Task instructions
Determine how many lines of the material hold the string "bring" and reply with only that number.

Provided records
━━━━━━━━━━━━━━━━
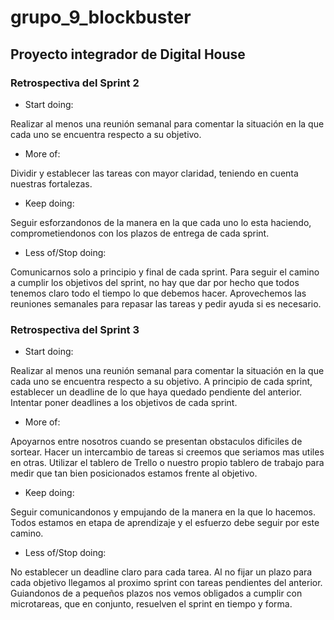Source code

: # grupo_9_blockbuster
## Proyecto integrador de Digital House

### Retrospectiva del Sprint 2

- Start doing:

Realizar al menos una reunión semanal para comentar la situación en la que cada uno se encuentra respecto a su objetivo.

- More of:

Dividir y establecer las tareas con mayor claridad, teniendo en cuenta nuestras fortalezas.

- Keep doing:

Seguir esforzandonos de la manera en la que cada uno lo esta haciendo, comprometiendonos con los plazos de entrega de cada sprint.

- Less of/Stop doing:

Comunicarnos solo a principio y final de cada sprint. Para seguir el camino a cumplir los objetivos del sprint, no hay que dar por hecho que todos tenemos claro todo el tiempo lo que debemos hacer. Aprovechemos las reuniones semanales para repasar las tareas y pedir ayuda si es necesario.


### Retrospectiva del Sprint 3

- Start doing:

Realizar al menos una reunión semanal para comentar la situación en la que cada uno se encuentra respecto a su objetivo. A principio de cada sprint, establecer un deadline de lo que haya quedado pendiente del anterior. Intentar poner deadlines a los objetivos de cada sprint.

- More of:

Apoyarnos entre nosotros cuando se presentan obstaculos dificiles de sortear. Hacer un intercambio de tareas si creemos que seriamos mas utiles en otras. 
Utilizar el tablero de Trello o nuestro propio tablero de trabajo para medir que tan bien posicionados estamos frente al objetivo.

- Keep doing:

Seguir comunicandonos y empujando de la manera en la que lo hacemos. Todos estamos en etapa de aprendizaje y el esfuerzo debe seguir por este camino.

- Less of/Stop doing:

No establecer un deadline claro para cada tarea. Al no fijar un plazo para cada objetivo llegamos al proximo sprint con tareas pendientes del anterior. Guiandonos de a pequeños plazos nos vemos obligados a cumplir con microtareas, que en conjunto, resuelven el sprint en tiempo y forma.  


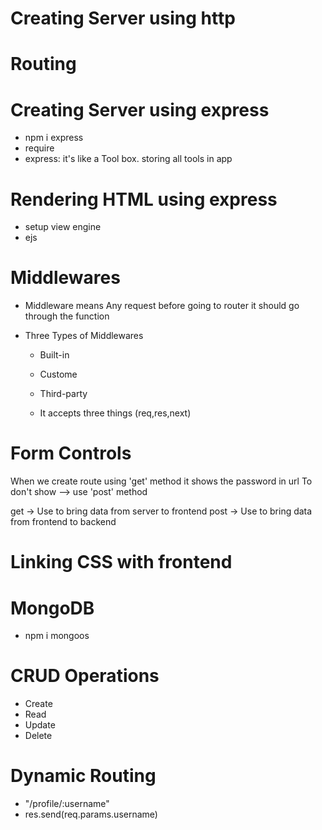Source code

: # Creating Server using http

# Routing

# Creating Server using express

- npm i express
- require
- express: it's like a Tool box. storing all tools in app

# Rendering HTML using express

- setup view engine
- ejs

# Middlewares

- Middleware means Any request before going to router it should go through the function

- Three Types of Middlewares

  - Built-in
  - Custome
  - Third-party

  - It accepts three things (req,res,next)

# Form Controls

When we create route using 'get' method it shows the password in url
To don't show --> use 'post' method

get -> Use to bring data from server to frontend
post -> Use to bring data from frontend to backend

# Linking CSS with frontend

# MongoDB

- npm i mongoos

# CRUD Operations

- Create
- Read
- Update
- Delete

# Dynamic Routing

- "/profile/:username"
- res.send(req.params.username)
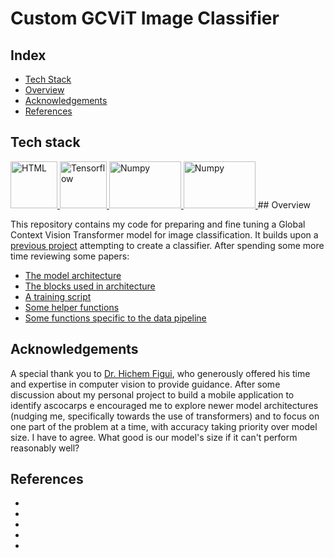# Custom GCViT Image Classifier

## Index

- [Tech Stack](#tech-stack)
- [Overview](#overview)
- [Acknowledgements](#acknowledgements)
- [References](#references)

## Tech stack

<a href="https://www.python.org/">
  <img src="https://www.moosoft.com/wp-content/uploads/2021/07/Python.png" alt="HTML" width="75" height="75">
</a>

<a href="https://www.tensorflow.org/">
  <img src="https://miro.medium.com/v2/resize:fit:256/1*cKG1LJvVTaWqSkYSyVqtsQ.png" alt="Tensorflow" width="75" height="75">
</a>

<a href="https://numpy.org/">
  <img src="https://upload.wikimedia.org/wikipedia/commons/3/31/NumPy_logo_2020.svg" alt="Numpy" width="115" height="75">
</a>
<a href="https://numpy.org/">
  <img src="https://upload.wikimedia.org/wikipedia/commons/3/31/NumPy_logo_2020.svg" alt="Numpy" width="115" height="75">
</a>
## Overview

This repository contains my code for preparing and fine tuning a Global Context Vision Transformer model for image classification. It builds upon a [previous project](https://github.com/r-dug/Mushroom_Classifier) attempting to create a classifier.  After spending some more time reviewing some papers:

- [The model architecture](./model/gcvit.py)
- [The blocks used in architecture](./model/blocks.py)
- [A training script](./model/main.py)
- [Some helper functions](./model/util.py)
- [Some functions specific to the data pipeline](./model/data.py)

## Acknowledgements

A special thank you to [Dr. Hichem Figui](https://engineering.louisville.edu/faculty/hichem-frigui/), who generously offered his time and expertise in computer vision to provide guidance. After some discussion about my personal project to build a mobile application to identify ascocarps e encouraged me to explore newer model architectures (nudging me, specifically towards the use of transformers) and to focus on one part of the problem at a time, with accuracy taking priority over model size. I have to agree. What good is our model's size if it can't perform reasonably well?

## References

- [1]: <>
- [2]: <>
- [3]: <>
- [4]: <>
- [5]: <>
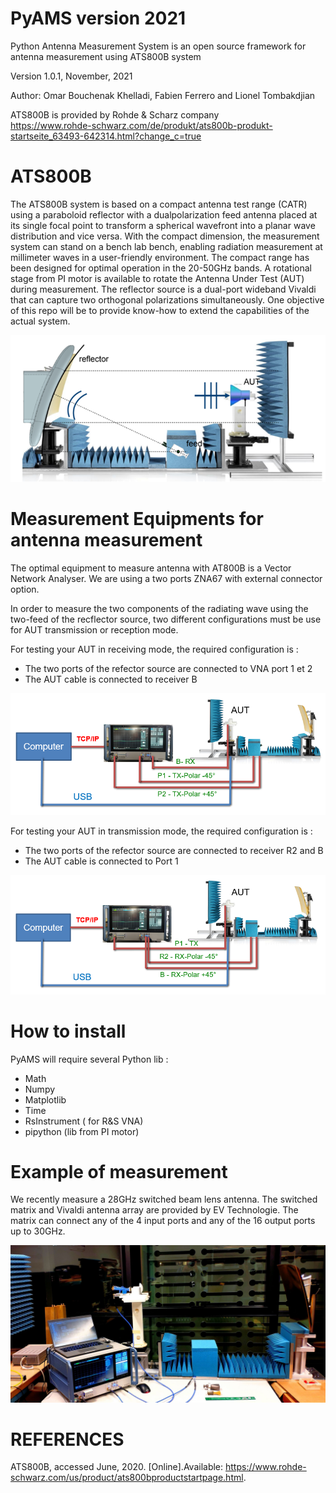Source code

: # PyAMS version 2021
Python Antenna Measurement System is an open source framework for antenna measurement using ATS800B system

Version 1.0.1, November, 2021

Author: Omar Bouchenak Khelladi, Fabien Ferrero and Lionel Tombakdjian

ATS800B is provided by Rohde & Scharz company   
https://www.rohde-schwarz.com/de/produkt/ats800b-produkt-startseite_63493-642314.html?change_c=true

# ATS800B

The ATS800B system is based on a compact antenna test range (CATR) using a paraboloid reflector with a dualpolarization feed antenna placed at its single focal point to
transform a spherical wavefront into a planar wave distribution and vice versa.
With the compact dimension, the measurement system can stand on a bench lab bench, enabling radiation measurement at millimeter waves in a user-friendly environment.
The compact range has been designed for optimal operation in the 20-50GHz bands.
A rotational stage from PI motor is available to rotate the Antenna Under Test (AUT) during measurement.
The reflector source is a dual-port wideband Vivaldi that can capture two orthogonal polarizations simultaneously.
One objective of this repo will be to provide know-how to extend the capabilities of the actual system.

<img src="https://github.com/FabienFerrero/PyAMS/blob/main/Documents/pictures/setup.png">

# Measurement Equipments for antenna measurement

The optimal equipment to measure antenna with AT800B is a Vector Network Analyser. We are using a two ports ZNA67 with external connector option.

In order to measure the two components of the radiating wave using the two-feed of the recflector source, two different configurations must be use for AUT transmission or reception mode.

For testing your AUT in receiving mode, the required configuration is :
* The two ports of the refector source are connected to VNA port 1 et 2
* The AUT cable is connected to receiver B

<img src="https://github.com/FabienFerrero/PyAMS/blob/main/Documents/pictures/schematic_Rx.png">

For testing your AUT in transmission mode, the required configuration is :
* The two ports of the refector source are connected to receiver R2 and B
* The AUT cable is connected to Port 1

<img src="https://github.com/FabienFerrero/PyAMS/blob/main/Documents/pictures/schematic_Tx.png">


# How to install

PyAMS will require several Python lib :
- Math
- Numpy
- Matplotlib
- Time
- RsInstrument ( for R&S VNA)
- pipython (lib from PI motor)

# Example of measurement

We recently measure a  28GHz switched beam lens antenna.
The switched matrix and Vivaldi antenna array are provided by EV Technologie. 
The matrix can connect any of the 4 input ports and any of the 16 output ports up to 30GHz.

<img src="https://github.com/FabienFerrero/PyAMS/blob/main/Documents/pictures/1636896716788.jpg">

# REFERENCES

ATS800B, accessed June, 2020. [Online].Available:
https://www.rohde-schwarz.com/us/product/ats800bproductstartpage.html.
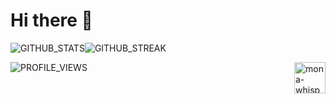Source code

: # Hi there 👋

![GITHUB_STATS]![GITHUB_STREAK]


![PROFILE_VIEWS] <img alt="mona-whisper"  width="50" align="right" src="https://github.githubassets.com/images/mona-whisper.gif"/>



[TOP_LANGS]: https://github-readme-stats.vercel.app/api/top-langs/?username=rak-maniak&show_icons=true&theme=dark&locale=en&count_private=true&hide=stars,issues

[GITHUB_STATS]: https://github-readme-stats.vercel.app/api?username=rak-maniak&show_icons=true&theme=dark&locale=en&count_private=true&hide=stars,issues&hide_border=true&bg_color=0D1117&card_width=290

[GITHUB_STREAK]: https://github-readme-streak-stats.herokuapp.com/?user=rak-maniak&theme=dark&hide_border=true&background=0D1117&card_width=400

[PROFILE_VIEWS]: https://hits.seeyoufarm.com/api/count/incr/badge.svg?url=https%3A%2F%2Fgithub.com%2Frak-maniak%2Frak-maniak&count_bg=%230D1117&title_bg=%230D1117&icon=&icon_color=%23FFFFFF&title=%F0%9F%91%80&edge_flat=false
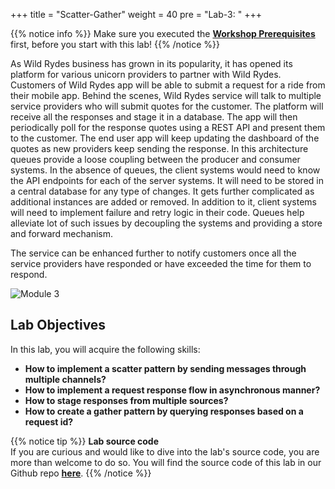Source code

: +++
title = "Scatter-Gather"
weight = 40
pre = "Lab-3: "
+++

{{% notice info %}}
Make sure you executed the **[Workshop Prerequisites](/prerequisites.html)** first, before you start with this lab!
{{% /notice %}}

As Wild Rydes business has grown in its popularity,  it has opened its platform for various unicorn providers to partner with Wild Rydes. Customers of Wild Rydes app will be able to submit a request for a ride from their mobile app. Behind the scenes, Wild Rydes service will talk to multiple service providers who will submit quotes for the customer. The platform will receive all the responses and stage it in a database. The app will then periodically poll for the response quotes using a REST API and present them to the customer. The end user app will keep updating the dashboard of the quotes as new providers keep sending the response. In this architecture queues provide a loose coupling between the producer and consumer systems. In the absence of queues, the client systems would need to know the API endpoints for each of the server systems. It will need to be stored in a central database for any type of changes. It gets further complicated as additional instances are added or removed. In addition to it, client systems will need to implement failure and retry logic in their code. Queues help alleviate lot of such issues by decoupling the systems and providing a store and forward mechanism.
<br />

The service can be enhanced further to notify customers once all the service providers have responded or have exceeded the time for them to respond.

![Module 3](scatter-gather/module-3.png)

## Lab Objectives

In this lab, you will acquire the following skills:  

+ **How to implement a scatter pattern by sending messages through multiple channels?**
+ **How to implement a request response flow in asynchronous manner?**
+ **How to stage responses from multiple sources?**
+ **How to create a gather pattern by querying responses based on a request id?**


{{% notice tip %}}
**Lab source code**  
If you are curious and would like to dive into the lab's source code, you are more than welcome to do so. You will find the source code of this lab in our Github repo **[here](https://github.com/aws-samples/asynchronous-messaging-workshop/tree/master/code/lab-3)**.
{{% /notice %}}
━━━━━━━━━━━━━━━━
Answer for the task
2